The response must contain each line of the material that holds "become".
┌──
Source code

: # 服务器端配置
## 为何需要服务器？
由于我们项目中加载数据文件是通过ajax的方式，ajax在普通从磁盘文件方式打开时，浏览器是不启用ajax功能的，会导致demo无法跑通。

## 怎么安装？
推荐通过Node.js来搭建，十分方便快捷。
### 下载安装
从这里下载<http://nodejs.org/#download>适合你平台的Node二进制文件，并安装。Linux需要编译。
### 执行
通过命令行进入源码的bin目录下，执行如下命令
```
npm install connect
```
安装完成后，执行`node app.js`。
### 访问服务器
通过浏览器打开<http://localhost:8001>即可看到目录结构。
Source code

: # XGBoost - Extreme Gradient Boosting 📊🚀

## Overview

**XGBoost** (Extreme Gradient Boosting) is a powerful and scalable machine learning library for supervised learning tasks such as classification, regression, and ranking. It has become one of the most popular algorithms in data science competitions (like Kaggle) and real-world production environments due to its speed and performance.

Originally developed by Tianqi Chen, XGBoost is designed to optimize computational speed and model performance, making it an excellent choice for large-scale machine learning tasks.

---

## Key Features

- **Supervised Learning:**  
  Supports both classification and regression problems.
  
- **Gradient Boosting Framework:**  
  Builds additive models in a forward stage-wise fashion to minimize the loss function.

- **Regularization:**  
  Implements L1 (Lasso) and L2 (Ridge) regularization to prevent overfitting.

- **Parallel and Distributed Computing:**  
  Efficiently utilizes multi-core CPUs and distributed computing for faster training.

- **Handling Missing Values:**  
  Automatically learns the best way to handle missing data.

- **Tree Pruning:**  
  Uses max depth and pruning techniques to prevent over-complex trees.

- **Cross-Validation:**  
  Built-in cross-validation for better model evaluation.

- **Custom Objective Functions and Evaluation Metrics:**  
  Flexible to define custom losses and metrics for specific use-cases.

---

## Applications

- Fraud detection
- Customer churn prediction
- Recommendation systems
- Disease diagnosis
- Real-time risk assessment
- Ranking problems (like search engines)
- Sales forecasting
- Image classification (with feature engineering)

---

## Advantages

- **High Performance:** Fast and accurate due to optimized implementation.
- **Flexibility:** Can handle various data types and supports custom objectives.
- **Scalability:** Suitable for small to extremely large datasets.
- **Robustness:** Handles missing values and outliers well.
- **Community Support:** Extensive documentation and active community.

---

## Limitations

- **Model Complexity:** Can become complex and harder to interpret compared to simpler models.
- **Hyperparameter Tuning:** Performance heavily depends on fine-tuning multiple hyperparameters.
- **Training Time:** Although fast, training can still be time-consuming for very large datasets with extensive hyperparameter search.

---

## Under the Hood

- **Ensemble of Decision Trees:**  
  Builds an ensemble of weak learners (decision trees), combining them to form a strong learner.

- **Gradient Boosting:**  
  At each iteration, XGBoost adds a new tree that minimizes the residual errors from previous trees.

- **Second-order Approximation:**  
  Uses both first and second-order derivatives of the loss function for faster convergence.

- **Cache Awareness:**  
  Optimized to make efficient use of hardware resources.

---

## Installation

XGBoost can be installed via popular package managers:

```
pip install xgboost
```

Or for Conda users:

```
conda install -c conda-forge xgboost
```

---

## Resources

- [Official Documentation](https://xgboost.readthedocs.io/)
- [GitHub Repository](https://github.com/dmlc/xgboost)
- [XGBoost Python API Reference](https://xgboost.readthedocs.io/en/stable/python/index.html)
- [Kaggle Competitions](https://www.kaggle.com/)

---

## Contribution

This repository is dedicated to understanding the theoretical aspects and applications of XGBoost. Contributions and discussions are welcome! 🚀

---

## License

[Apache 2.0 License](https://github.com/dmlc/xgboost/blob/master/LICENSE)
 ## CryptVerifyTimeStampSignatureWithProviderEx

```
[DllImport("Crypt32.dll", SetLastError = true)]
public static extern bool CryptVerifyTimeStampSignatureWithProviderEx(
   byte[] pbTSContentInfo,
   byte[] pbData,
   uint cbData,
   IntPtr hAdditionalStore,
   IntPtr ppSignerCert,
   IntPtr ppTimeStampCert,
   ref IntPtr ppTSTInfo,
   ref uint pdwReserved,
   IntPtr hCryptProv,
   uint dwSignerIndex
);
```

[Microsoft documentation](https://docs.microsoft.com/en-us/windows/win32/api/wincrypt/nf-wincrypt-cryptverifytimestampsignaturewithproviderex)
└──
● Written response
**XGBoost** (Extreme Gradient Boosting) is a powerful and scalable machine learning library for supervised learning tasks such as classification, regression, and ranking. It has become one of the most popular algorithms in data science competitions (like Kaggle) and real-world production environments due to its speed and performance.
- **Model Complexity:** Can become complex and harder to interpret compared to simpler models.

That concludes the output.